━━━━━ STORED DATA

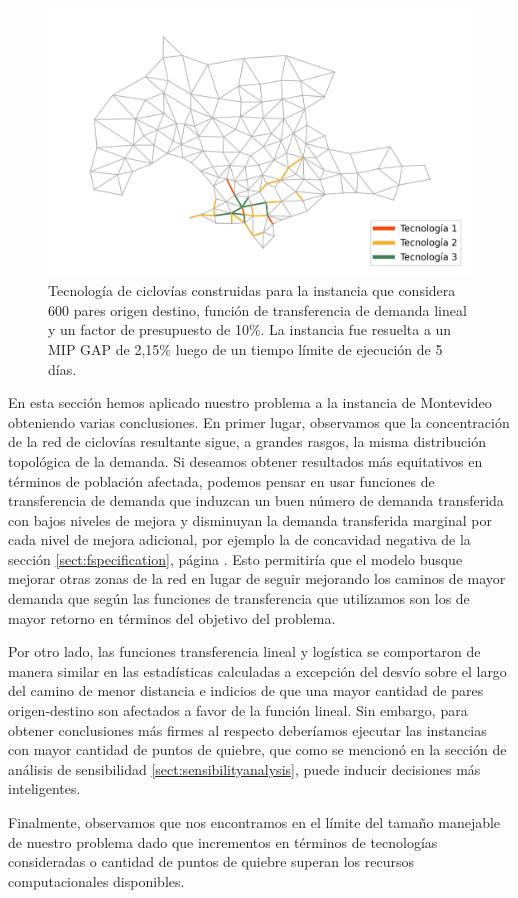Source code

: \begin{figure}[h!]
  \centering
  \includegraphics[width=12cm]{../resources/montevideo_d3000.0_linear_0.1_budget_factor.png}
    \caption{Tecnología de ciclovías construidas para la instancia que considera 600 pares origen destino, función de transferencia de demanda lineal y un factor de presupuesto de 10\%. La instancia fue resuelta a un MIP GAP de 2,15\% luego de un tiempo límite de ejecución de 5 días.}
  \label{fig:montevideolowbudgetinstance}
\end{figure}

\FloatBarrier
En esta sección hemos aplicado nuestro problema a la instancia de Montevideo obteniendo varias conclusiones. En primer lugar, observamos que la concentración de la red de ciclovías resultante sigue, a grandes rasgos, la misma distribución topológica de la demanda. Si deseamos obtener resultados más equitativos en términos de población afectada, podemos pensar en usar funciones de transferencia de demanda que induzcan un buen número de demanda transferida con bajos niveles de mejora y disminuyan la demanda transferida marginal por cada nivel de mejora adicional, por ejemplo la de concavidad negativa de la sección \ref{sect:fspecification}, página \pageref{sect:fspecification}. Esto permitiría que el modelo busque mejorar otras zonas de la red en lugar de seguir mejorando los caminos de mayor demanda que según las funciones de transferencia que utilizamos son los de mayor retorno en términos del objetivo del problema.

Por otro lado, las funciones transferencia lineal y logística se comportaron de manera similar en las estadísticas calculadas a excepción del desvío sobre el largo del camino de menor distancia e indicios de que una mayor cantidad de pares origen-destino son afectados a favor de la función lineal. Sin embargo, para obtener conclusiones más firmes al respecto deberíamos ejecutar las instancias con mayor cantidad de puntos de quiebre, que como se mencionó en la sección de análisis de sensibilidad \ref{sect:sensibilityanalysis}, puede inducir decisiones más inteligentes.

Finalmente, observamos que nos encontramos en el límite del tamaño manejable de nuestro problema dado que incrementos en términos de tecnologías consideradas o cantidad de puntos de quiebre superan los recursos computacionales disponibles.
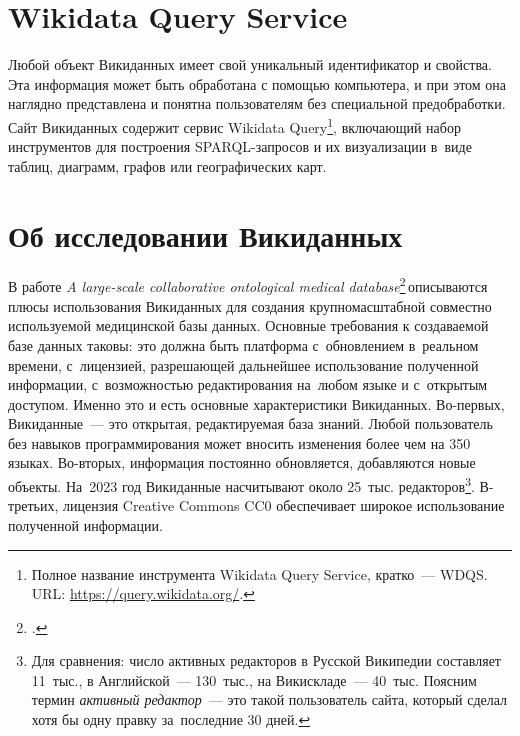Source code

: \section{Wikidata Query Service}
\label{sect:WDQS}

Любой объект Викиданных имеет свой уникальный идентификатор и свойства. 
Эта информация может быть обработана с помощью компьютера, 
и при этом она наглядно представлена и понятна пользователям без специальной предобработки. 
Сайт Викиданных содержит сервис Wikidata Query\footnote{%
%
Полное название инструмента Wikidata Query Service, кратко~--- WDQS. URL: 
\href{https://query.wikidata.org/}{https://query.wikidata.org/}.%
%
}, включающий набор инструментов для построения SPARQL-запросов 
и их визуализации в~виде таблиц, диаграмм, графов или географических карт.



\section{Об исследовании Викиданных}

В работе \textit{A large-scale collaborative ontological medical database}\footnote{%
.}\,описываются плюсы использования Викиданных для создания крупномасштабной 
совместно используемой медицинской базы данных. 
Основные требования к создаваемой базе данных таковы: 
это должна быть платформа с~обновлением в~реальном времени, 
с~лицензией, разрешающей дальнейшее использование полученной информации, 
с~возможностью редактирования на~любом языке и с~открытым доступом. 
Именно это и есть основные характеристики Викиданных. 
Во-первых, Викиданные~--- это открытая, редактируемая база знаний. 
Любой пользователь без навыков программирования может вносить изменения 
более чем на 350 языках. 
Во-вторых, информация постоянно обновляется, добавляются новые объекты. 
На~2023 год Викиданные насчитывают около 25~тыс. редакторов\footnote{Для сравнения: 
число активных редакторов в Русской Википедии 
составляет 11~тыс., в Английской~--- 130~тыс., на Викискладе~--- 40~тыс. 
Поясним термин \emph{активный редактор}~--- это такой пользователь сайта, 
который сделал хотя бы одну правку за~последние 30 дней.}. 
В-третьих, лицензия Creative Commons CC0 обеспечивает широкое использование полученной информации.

━━━━━━━━━━
━━━━━ STORED DATA

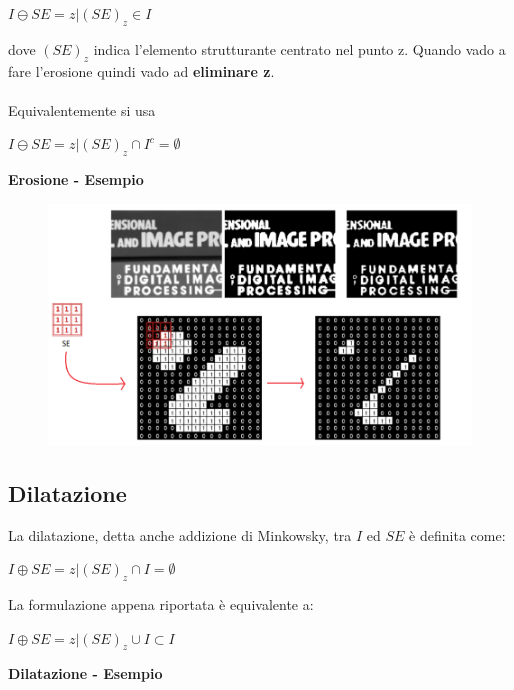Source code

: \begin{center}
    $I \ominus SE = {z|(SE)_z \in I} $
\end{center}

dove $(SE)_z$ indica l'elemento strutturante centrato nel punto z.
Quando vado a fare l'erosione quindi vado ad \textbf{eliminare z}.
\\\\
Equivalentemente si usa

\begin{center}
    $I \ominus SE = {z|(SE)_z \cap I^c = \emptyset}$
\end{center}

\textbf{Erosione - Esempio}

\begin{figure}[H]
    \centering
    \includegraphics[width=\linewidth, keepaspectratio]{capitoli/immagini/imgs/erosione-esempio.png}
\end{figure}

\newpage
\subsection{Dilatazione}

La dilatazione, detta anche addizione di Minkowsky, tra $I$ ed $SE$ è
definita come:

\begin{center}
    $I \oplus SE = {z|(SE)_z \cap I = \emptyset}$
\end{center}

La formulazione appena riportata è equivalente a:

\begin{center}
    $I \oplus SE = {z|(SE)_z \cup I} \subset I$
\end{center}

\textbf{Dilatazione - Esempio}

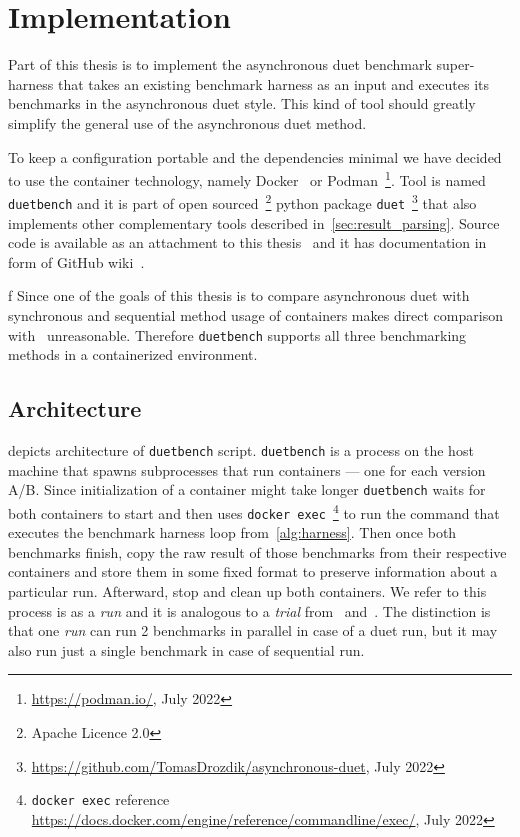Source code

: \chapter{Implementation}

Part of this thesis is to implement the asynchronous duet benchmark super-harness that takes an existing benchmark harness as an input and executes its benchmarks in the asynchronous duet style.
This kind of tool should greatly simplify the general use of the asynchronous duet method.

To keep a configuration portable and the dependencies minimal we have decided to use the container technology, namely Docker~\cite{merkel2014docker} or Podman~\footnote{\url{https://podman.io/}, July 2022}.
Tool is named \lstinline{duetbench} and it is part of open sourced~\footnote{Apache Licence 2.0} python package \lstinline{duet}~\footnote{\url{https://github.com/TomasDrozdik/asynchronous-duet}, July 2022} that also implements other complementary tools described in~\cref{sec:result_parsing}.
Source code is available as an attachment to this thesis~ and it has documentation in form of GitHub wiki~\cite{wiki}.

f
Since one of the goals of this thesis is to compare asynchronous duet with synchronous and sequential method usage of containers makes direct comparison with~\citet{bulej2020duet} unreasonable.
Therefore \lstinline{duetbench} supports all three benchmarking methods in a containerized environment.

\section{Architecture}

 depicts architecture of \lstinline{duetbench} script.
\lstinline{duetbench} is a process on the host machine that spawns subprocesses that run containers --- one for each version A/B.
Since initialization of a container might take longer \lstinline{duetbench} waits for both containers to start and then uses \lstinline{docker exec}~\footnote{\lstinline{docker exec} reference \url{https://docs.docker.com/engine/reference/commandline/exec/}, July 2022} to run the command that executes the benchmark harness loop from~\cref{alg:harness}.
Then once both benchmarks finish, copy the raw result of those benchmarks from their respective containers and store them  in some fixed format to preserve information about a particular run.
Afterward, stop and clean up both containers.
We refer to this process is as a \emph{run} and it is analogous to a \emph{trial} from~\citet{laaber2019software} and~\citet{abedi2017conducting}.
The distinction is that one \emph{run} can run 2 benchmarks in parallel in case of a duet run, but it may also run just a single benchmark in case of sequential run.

━━━━━━━━━━
━━━━━ STORED DATA

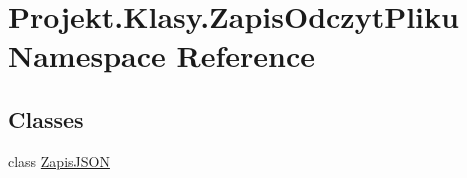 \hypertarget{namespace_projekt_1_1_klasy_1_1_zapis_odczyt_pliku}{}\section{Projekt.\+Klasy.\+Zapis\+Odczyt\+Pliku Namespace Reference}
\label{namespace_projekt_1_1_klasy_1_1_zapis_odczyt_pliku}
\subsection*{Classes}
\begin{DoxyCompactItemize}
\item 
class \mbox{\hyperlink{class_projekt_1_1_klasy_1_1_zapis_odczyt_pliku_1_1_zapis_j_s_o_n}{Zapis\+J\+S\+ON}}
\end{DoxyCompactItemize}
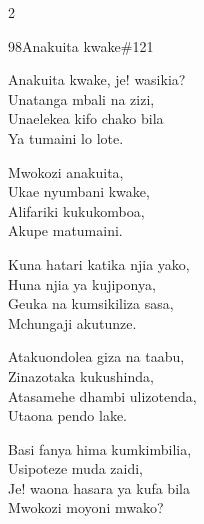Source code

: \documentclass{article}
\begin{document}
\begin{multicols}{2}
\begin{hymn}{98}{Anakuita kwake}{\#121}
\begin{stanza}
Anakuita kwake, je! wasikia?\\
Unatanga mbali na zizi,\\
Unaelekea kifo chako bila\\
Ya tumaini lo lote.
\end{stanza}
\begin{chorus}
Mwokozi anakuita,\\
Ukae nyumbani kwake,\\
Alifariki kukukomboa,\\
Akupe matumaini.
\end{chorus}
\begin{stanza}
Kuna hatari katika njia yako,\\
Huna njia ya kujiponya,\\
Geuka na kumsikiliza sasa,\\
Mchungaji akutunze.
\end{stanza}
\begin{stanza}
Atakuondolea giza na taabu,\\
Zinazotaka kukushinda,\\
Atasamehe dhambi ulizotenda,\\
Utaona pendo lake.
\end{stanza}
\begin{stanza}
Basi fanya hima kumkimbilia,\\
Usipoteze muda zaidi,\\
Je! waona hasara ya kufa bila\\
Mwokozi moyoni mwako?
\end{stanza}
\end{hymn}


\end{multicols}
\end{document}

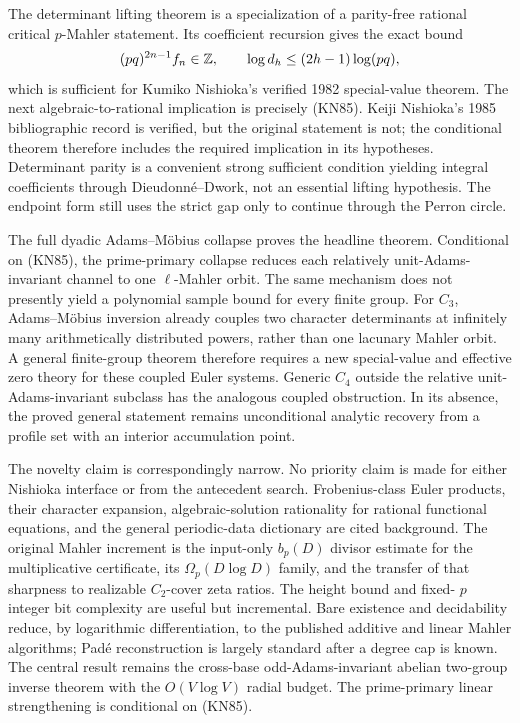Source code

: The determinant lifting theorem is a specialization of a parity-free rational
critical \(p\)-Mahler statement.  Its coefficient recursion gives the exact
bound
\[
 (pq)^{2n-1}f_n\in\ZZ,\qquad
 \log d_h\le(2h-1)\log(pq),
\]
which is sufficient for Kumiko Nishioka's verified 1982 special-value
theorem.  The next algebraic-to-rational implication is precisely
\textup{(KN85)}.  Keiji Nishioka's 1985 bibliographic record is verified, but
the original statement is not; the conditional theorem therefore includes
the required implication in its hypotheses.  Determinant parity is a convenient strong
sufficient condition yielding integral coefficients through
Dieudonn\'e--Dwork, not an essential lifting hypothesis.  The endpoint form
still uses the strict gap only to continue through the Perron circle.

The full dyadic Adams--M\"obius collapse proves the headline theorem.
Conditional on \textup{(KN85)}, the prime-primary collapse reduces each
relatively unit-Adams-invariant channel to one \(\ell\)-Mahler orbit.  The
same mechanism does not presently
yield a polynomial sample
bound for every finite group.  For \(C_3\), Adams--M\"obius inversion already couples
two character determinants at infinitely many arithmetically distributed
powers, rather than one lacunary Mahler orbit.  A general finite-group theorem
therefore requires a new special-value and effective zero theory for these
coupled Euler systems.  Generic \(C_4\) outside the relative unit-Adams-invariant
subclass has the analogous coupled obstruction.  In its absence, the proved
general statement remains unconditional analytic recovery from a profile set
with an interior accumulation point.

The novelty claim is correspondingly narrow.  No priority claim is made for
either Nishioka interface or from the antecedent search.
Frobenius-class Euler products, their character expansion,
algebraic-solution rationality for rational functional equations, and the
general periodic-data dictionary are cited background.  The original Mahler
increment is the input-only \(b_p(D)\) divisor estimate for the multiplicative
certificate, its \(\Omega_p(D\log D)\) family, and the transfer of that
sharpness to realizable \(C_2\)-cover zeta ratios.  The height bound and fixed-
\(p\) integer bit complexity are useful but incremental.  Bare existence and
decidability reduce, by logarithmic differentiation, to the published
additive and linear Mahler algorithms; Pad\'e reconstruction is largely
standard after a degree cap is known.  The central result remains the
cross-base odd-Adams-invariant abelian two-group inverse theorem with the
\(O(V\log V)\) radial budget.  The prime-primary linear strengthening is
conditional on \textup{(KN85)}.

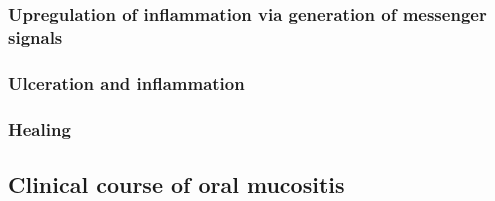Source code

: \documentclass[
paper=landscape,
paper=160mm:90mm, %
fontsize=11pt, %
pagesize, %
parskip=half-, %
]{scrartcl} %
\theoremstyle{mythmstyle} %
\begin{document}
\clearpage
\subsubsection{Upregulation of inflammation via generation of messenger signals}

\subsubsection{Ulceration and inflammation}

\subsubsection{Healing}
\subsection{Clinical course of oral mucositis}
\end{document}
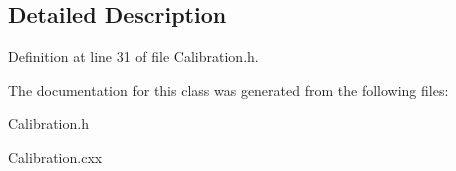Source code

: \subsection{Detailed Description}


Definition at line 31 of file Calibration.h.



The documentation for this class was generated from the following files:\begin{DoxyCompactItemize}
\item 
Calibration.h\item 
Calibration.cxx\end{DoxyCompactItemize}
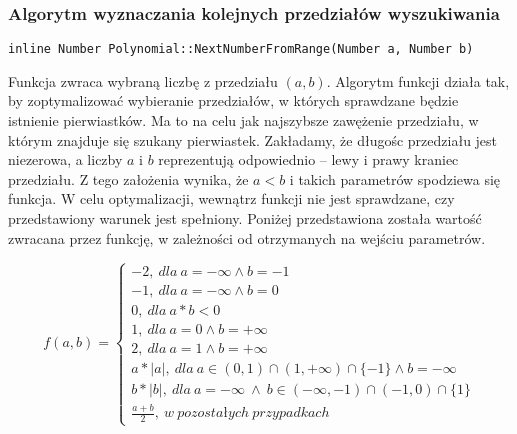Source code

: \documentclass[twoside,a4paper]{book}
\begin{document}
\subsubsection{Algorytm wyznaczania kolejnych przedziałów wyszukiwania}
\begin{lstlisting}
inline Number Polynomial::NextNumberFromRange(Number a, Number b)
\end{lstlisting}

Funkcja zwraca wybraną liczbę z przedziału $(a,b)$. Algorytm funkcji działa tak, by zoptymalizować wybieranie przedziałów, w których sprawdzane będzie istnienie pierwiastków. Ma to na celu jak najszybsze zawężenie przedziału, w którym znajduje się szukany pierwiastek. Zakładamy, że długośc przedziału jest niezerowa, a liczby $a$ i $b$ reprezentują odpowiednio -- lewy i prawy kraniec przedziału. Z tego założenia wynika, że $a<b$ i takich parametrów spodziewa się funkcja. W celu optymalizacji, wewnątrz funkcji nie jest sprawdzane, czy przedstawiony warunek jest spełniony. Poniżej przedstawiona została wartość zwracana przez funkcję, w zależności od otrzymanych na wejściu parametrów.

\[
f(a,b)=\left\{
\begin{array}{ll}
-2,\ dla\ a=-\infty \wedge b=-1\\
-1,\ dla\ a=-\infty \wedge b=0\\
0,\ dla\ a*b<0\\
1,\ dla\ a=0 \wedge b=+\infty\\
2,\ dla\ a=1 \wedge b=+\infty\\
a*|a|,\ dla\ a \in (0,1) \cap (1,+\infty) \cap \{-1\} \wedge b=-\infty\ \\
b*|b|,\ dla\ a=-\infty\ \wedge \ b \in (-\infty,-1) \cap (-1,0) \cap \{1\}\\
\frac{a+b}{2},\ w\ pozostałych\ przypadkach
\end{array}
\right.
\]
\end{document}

━━━━━━━━━━

● **REQUIRED ACTION**: Your answer should consist of the lines from the line with "Любой пользователь без" to the line with "На~2023 год Викиданные" above, repeated exactly, both ends included.

● **RESPONSE TO THIS TASK**:
Любой пользователь без навыков программирования может вносить изменения 
более чем на 350 языках. 
Во-вторых, информация постоянно обновляется, добавляются новые объекты. 
На~2023 год Викиданные насчитывают около 25~тыс. редакторов\footnote{Для сравнения: 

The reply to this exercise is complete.